** DATA PROVIDED follows **

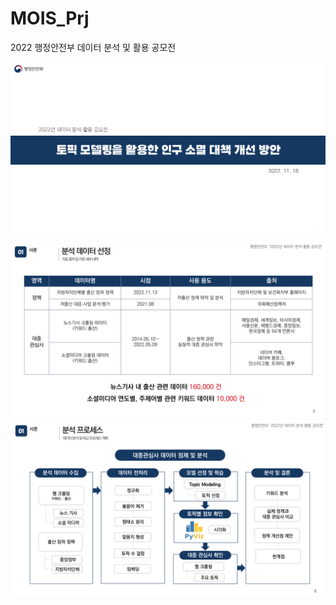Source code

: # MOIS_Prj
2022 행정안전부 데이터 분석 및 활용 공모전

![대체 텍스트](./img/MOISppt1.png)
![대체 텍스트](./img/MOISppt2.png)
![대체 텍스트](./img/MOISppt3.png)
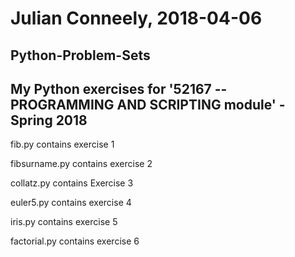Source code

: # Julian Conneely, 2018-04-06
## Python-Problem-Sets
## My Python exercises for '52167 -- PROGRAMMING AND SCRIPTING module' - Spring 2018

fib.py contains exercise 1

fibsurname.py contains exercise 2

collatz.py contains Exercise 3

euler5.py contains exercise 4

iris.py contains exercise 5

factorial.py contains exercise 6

** End of DATA PROVIDED **

**WHAT TO PRODUCE:** Line by line, print the records exactly, leaving the pictures behind.

**WRITTEN RESPONSE:**
Source code

: # MOIS_Prj
2022 행정안전부 데이터 분석 및 활용 공모전

![대체 텍스트](./img/MOISppt1.png)
![대체 텍스트](./img/MOISppt2.png)
![대체 텍스트](./img/MOISppt3.png)
Source code

: # Julian Conneely, 2018-04-06
## Python-Problem-Sets
## My Python exercises for '52167 -- PROGRAMMING AND SCRIPTING module' - Spring 2018

fib.py contains exercise 1

fibsurname.py contains exercise 2

collatz.py contains Exercise 3

euler5.py contains exercise 4

iris.py contains exercise 5

factorial.py contains exercise 6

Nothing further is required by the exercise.